OMFG!!! the author really hates Utsumi real hard, I mean how can she make him get beat up after all that. Not to mention none of the people that  are his so called friends ran to help him up just his baseball friend, not even Yuki did.


----------



## Archangel Michael (Nov 17, 2012)

'Dat Expression.


----------



## Roman (Nov 17, 2012)

Geralt of Rivia said:


> He got beat up. I can't even laugh, it's that pathetic. I'm officially done.
> 
> I was hoping Tooru would have gotten beat to death but I suppose that's not happening. Good luck all!



C'mon, were you really expecting Seiji to do something herioc? I'm surprised he didn't break his fucking leg jumping down.

On that note, Tohru is just a crazy fuck. As much as I don't like Seiji, I detest Tohru even more for the fact he has this idea Yuki still loved him despite the fact all this time she was traumatized by what happened, believing he was directly responsible. It's also foolish of him to think Yuki would be swayed further toward Tohru after he gave her evidence of his acts of violence.


----------



## Zaru (Nov 17, 2012)

So

What the fuck now? Feels like there's not much left to do in this manga.


----------



## Lightysnake (Nov 17, 2012)

Nobody has a problem letting Tohru walk away from this withoit even a token call to the cops?


----------



## Roman (Nov 17, 2012)

Zaru said:


> So
> 
> What the fuck now? Feels like there's not much left to do in this manga.

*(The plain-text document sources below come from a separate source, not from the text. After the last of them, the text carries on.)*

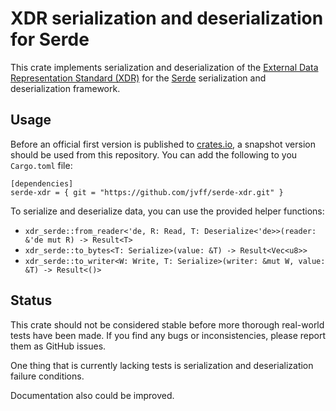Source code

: # XDR serialization and deserialization for Serde

This crate implements serialization and deserialization of the [External Data
Representation Standard (XDR)](https://tools.ietf.org/html/rfc1014) for the
[Serde](https://serde.rs/) serialization and deserialization framework.

## Usage

Before an official first version is published to
[crates.io](https://crates.io/), a snapshot version should be used from this
repository. You can add the following to you `Cargo.toml` file:

    [dependencies]
    serde-xdr = { git = "https://github.com/jvff/serde-xdr.git" }

To serialize and deserialize data, you can use the provided helper functions:

 - `xdr_serde::from_reader<'de, R: Read, T: Deserialize<'de>>(reader: &'de mut R) -> Result<T>`
 - `xdr_serde::to_bytes<T: Serialize>(value: &T) -> Result<Vec<u8>>`
 - `xdr_serde::to_writer<W: Write, T: Serialize>(writer: &mut W, value: &T) -> Result<()>`

## Status

This crate should not be considered stable before more thorough real-world tests
have been made. If you find any bugs or inconsistencies, please report them as
GitHub issues.

One thing that is currently lacking tests is serialization and deserialization
failure conditions.

Documentation also could be improved.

This is GE we're talking about. I'm pretty sure that at some point, things go horribly wrong with Yuki and Seiji ends up with another girl. Perhaps the former fat one. Speaking of which, I like how fat people are supposedly really strong


----------



## Atlantic Storm (Nov 18, 2012)

Zaru said:


> So
> 
> What the fuck now? Feels like there's not much left to do in this manga.



Reveal another Yuki insecurity/new girl. I'm predicting either of these two.


----------



## SaishuSoda (Nov 18, 2012)

It's funny how _everyone_ rushed to Yuki's side while Utsumi was the one laying there bloody, bruised, and was already known to be injured beforehand. Even after seeing Yuki was completely fine, out of all those people only Kouno bothered to check up on him.

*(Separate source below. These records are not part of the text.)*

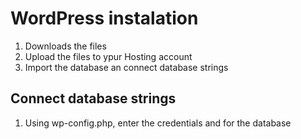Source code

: # WordPress instalation
1. Downloads the files
2. Upload the files to ypur Hosting account
3. Import the database an connect database strings

## Connect database strings
1. Using wp-config.php, enter the credentials and for the database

I get that Yuki was the damsel in distress, but damn. Although I'm not sure why I'm surprised considering how Utsumi's friends normally treat him when Yuki is involved.


----------



## Light (Nov 18, 2012)

If Utsumi wasn't already messed up from climbing the warehouse, he would have fucked Tohru up. Real Talk.


----------



## McSlobs (Nov 18, 2012)

Am I a bad person for liking Tohru's "What's so great about you?" line? It's something we've all been wondering about the entire manga


----------



## Archangel Michael (Nov 18, 2012)

Light said:


> If Utsumi wasn't already messed up from climbing the warehouse, he would have fucked Tohru up. Real Talk.



I think utsumi would still get his ass kick even if he didn't climb the warehouse. Utsumi isn't the fighter type. I'm surprise  he didn't hurt his leg when he jump too, Freedan.


----------



## Electrivire (Nov 18, 2012)

Utsumi didn't even throw a punch. Not even a shove, not even a poke...nothing. 

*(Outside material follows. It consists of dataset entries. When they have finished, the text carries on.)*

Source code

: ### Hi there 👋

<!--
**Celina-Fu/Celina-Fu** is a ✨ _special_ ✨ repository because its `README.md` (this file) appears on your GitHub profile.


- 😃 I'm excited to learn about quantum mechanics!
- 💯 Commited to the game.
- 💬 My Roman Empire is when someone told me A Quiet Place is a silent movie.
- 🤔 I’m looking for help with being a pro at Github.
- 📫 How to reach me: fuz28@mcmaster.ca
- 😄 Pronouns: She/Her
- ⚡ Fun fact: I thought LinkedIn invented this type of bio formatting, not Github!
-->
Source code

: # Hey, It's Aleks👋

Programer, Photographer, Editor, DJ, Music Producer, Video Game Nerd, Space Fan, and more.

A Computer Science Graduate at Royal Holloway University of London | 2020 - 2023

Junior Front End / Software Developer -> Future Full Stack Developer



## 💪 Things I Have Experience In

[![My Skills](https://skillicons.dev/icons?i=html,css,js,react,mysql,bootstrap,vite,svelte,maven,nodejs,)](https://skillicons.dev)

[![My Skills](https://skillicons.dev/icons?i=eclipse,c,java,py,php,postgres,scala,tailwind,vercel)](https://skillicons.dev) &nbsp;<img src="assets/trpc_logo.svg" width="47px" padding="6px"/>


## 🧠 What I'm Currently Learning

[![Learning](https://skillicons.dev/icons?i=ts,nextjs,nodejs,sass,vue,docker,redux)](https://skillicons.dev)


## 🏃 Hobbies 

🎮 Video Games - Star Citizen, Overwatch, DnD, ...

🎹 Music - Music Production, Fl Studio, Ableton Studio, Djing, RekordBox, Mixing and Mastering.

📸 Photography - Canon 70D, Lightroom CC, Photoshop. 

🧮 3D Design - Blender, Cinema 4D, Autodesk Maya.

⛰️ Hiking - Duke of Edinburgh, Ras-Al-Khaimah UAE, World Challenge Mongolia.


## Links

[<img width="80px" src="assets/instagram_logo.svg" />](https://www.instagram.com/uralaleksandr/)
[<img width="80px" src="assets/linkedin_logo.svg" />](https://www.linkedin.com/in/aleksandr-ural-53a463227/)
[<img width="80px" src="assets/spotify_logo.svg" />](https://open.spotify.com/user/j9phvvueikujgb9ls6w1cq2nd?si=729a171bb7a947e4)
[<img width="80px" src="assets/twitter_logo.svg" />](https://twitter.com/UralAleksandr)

Don't know what I expected, but I dunno, I thought Utsumi was finally gonna have his "man-up" moment after all that epic build up of climbing the rope and all the blood and whatnot. Very anticlimactic. 

...why do I put myself through this. *sits patiently for the next chapter because he's already gone this far with it so why not*


----------



## Roman (Nov 19, 2012)

SaishuSoda said:


> It's funny how _everyone_ rushed to Yuki's side while Utsumi was the one laying there bloody, bruised, and was already known to be injured beforehand. Even after seeing Yuki was completely fine, out of all those people only Kouno bothered to check up on him.
> 
> I get that Yuki was the damsel in distress, but damn. Although I'm not sure why I'm surprised considering how Utsumi's friends normally treat him when Yuki is involved.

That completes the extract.